Business strategies are important to all of us, whether you’ve been a financial advisor for a year or 25 years. A strategy that you look at once and stick in a drawer for a year and forget about won’t do anyone any good either. You need to execute the plan for it to work.
Starting
Let’s say you’ve never done a business plan before. That’s fine. You need to start somewhere. So go online and do a search, find a boilerplate or templated business strategy, and start filling it in. Even if you’re not sure what you’re doing at first, that’s OK. Look at the plan and think about how you’ll start taking the first one or two steps of your plan. And then do it. That is when that plan starts to become reality.
Evaluating
Next year, when you’re reviewing your old plan, your first thought might be, “Wow. I really didn’t know what I was doing.” You did something, though, because you improved your business from this point to the next point — and that shows success. Look at what you did that worked.
And success isn’t always about money. It could be how you improved your craft or your marketing position, for example. The plan should become part of your work culture.
It’s important to look at where you are today and then where you’d like to be in a year. Just working hard and hoping somehow you’ll do something that makes you successful isn’t a business strategy or a plan. Look at what specific actions brought you success as you define it.
Evolving
A business plan shows you what you did to achieve a little bit more in your business. So, even if your first business plan is not great, you’ll still have some success simply because you did something. And if you take a plan that is getting better every year and you’re great at executing it, just think how much better your business is going to be.
Nobody is successful when their business looks like a roller coaster with multiple ups and downs from unsteady production. What you’re aiming for is a business model that shows your business gradually and steadily increasing.
You don’t want a business that rockets up rapidly like a shooting star either. If you shoot up like a star, I guarantee you a lot of clients aren’t going to stick with you because you missed something along the way that’s important to them. If you have a business that steadily increases, you’ll retain more clients as you make sure you keep doing what’s important for your clients. And that’s what you want to build your success on.
Slow and steady success comes from executing an ever-evolving and improving business plan on which you can build a strong foundation and a career you can be proud of.

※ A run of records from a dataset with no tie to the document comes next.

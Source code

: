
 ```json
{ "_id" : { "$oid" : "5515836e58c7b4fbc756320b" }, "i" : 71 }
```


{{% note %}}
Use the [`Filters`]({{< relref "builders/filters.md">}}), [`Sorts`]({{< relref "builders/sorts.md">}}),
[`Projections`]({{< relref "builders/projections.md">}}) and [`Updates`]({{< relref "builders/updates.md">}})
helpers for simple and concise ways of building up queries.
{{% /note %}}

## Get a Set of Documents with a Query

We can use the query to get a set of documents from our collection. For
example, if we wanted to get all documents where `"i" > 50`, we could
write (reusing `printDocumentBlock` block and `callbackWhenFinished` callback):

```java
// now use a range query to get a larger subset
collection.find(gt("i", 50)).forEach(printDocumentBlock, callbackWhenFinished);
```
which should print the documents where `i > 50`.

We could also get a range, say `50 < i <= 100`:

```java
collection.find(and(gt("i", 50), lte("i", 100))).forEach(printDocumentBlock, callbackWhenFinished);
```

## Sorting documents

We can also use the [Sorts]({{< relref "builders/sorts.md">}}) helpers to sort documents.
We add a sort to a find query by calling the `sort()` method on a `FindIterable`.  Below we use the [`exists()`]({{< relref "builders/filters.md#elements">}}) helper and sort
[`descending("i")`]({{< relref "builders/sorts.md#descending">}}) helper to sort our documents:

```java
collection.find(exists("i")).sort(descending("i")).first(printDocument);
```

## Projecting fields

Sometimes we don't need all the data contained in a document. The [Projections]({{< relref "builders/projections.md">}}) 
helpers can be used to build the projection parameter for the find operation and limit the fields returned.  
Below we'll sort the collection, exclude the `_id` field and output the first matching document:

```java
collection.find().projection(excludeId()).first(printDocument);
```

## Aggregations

Robert Abbate, of Henrico, Virginia, USA, is an 18-year MDRT member. In 2016, he formed The Abbate Agency, which has grown to eight locations. See more from him on this topic in his video “How a business strategy multiplies success.”
For more ideas about creating a business plan and a strategy, read:
- “One-page business plan for top producers” (MDRT-member exclusive)
- “Minding your own business” (Available in 11 languages)
- “Define your objectives” (Available in nine languages)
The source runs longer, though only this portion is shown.